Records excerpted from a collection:

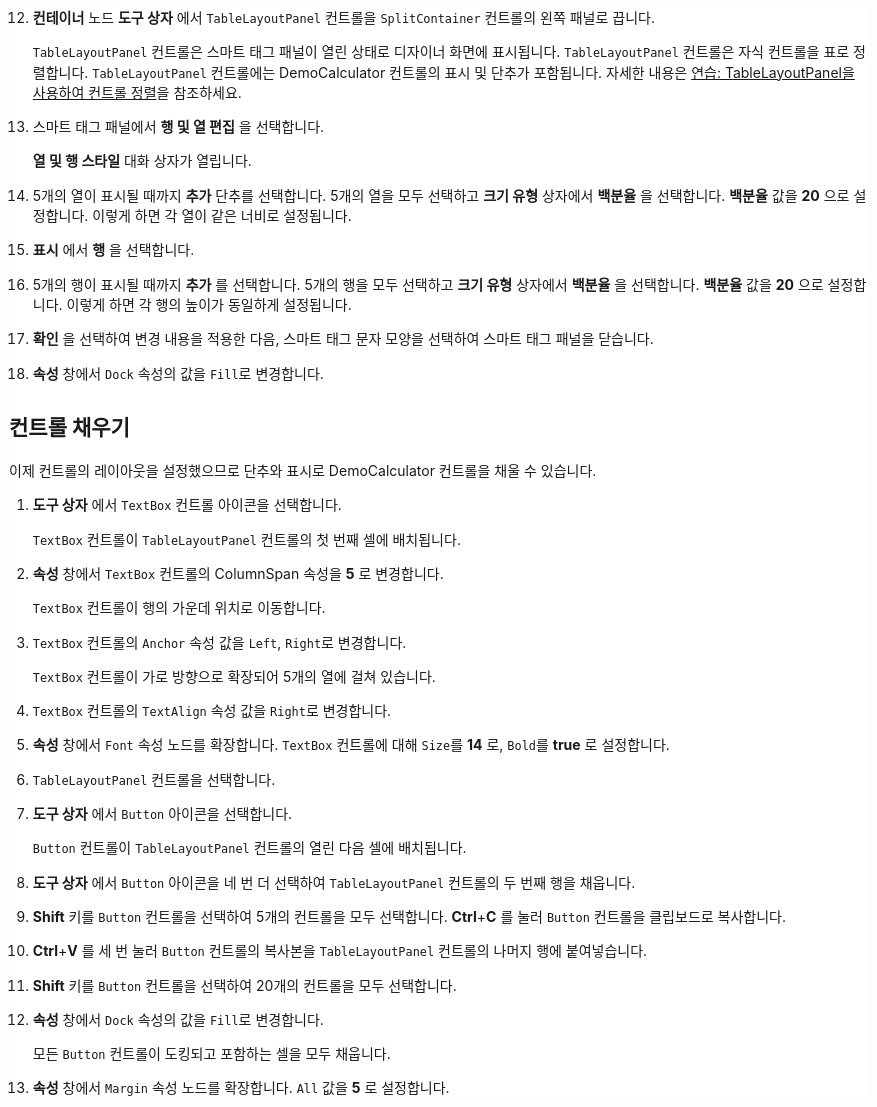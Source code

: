 12. **컨테이너** 노드 **도구 상자** 에서 `TableLayoutPanel` 컨트롤을 `SplitContainer` 컨트롤의 왼쪽 패널로 끕니다.

    `TableLayoutPanel` 컨트롤은 스마트 태그 패널이 열린 상태로 디자이너 화면에 표시됩니다. `TableLayoutPanel` 컨트롤은 자식 컨트롤을 표로 정렬합니다. `TableLayoutPanel` 컨트롤에는 DemoCalculator 컨트롤의 표시 및 단추가 포함됩니다. 자세한 내용은 [연습: TableLayoutPanel을 사용하여 컨트롤 정렬](/dotnet/framework/winforms/controls/walkthrough-arranging-controls-on-windows-forms-using-a-tablelayoutpanel)을 참조하세요.

13. 스마트 태그 패널에서 **행 및 열 편집** 을 선택합니다.

    **열 및 행 스타일** 대화 상자가 열립니다.

14. 5개의 열이 표시될 때까지 **추가** 단추를 선택합니다. 5개의 열을 모두 선택하고 **크기 유형** 상자에서 **백분율** 을 선택합니다. **백분율** 값을 **20** 으로 설정합니다. 이렇게 하면 각 열이 같은 너비로 설정됩니다.

15. **표시** 에서 **행** 을 선택합니다.

16. 5개의 행이 표시될 때까지 **추가** 를 선택합니다. 5개의 행을 모두 선택하고 **크기 유형** 상자에서 **백분율** 을 선택합니다. **백분율** 값을 **20** 으로 설정합니다. 이렇게 하면 각 행의 높이가 동일하게 설정됩니다.

17. **확인** 을 선택하여 변경 내용을 적용한 다음, 스마트 태그 문자 모양을 선택하여 스마트 태그 패널을 닫습니다.

18. **속성** 창에서 `Dock` 속성의 값을 `Fill`로 변경합니다.

## <a name="populate-the-control"></a>컨트롤 채우기

이제 컨트롤의 레이아웃을 설정했으므로 단추와 표시로 DemoCalculator 컨트롤을 채울 수 있습니다.

1. **도구 상자** 에서 `TextBox` 컨트롤 아이콘을 선택합니다.

   `TextBox` 컨트롤이 `TableLayoutPanel` 컨트롤의 첫 번째 셀에 배치됩니다.

2. **속성** 창에서 `TextBox` 컨트롤의 ColumnSpan 속성을 **5** 로 변경합니다.

   `TextBox` 컨트롤이 행의 가운데 위치로 이동합니다.

3. `TextBox` 컨트롤의 `Anchor` 속성 값을 `Left`, `Right`로 변경합니다.

   `TextBox` 컨트롤이 가로 방향으로 확장되어 5개의 열에 걸쳐 있습니다.

4. `TextBox` 컨트롤의 `TextAlign` 속성 값을 `Right`로 변경합니다.

5. **속성** 창에서 `Font` 속성 노드를 확장합니다. `TextBox` 컨트롤에 대해 `Size`를 **14** 로, `Bold`를 **true** 로 설정합니다.

6. `TableLayoutPanel` 컨트롤을 선택합니다.

7. **도구 상자** 에서 `Button` 아이콘을 선택합니다.

   `Button` 컨트롤이 `TableLayoutPanel` 컨트롤의 열린 다음 셀에 배치됩니다.

8. **도구 상자** 에서 `Button` 아이콘을 네 번 더 선택하여 `TableLayoutPanel` 컨트롤의 두 번째 행을 채웁니다.

9. **Shift** 키를 `Button` 컨트롤을 선택하여 5개의 컨트롤을 모두 선택합니다. **Ctrl**+**C** 를 눌러 `Button` 컨트롤을 클립보드로 복사합니다.

10. **Ctrl**+**V** 를 세 번 눌러 `Button` 컨트롤의 복사본을 `TableLayoutPanel` 컨트롤의 나머지 행에 붙여넣습니다.

11. **Shift** 키를 `Button` 컨트롤을 선택하여 20개의 컨트롤을 모두 선택합니다.

12. **속성** 창에서 `Dock` 속성의 값을 `Fill`로 변경합니다.

    모든 `Button` 컨트롤이 도킹되고 포함하는 셀을 모두 채웁니다.

13. **속성** 창에서 `Margin` 속성 노드를 확장합니다. `All` 값을 **5** 로 설정합니다.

Assigned task: What lines above mention "컨트롤이"? Copy each one.

Solution:
   `TextBox` 컨트롤이 `TableLayoutPanel` 컨트롤의 첫 번째 셀에 배치됩니다.
   `TextBox` 컨트롤이 행의 가운데 위치로 이동합니다.
   `TextBox` 컨트롤이 가로 방향으로 확장되어 5개의 열에 걸쳐 있습니다.
   `Button` 컨트롤이 `TableLayoutPanel` 컨트롤의 열린 다음 셀에 배치됩니다.
    모든 `Button` 컨트롤이 도킹되고 포함하는 셀을 모두 채웁니다.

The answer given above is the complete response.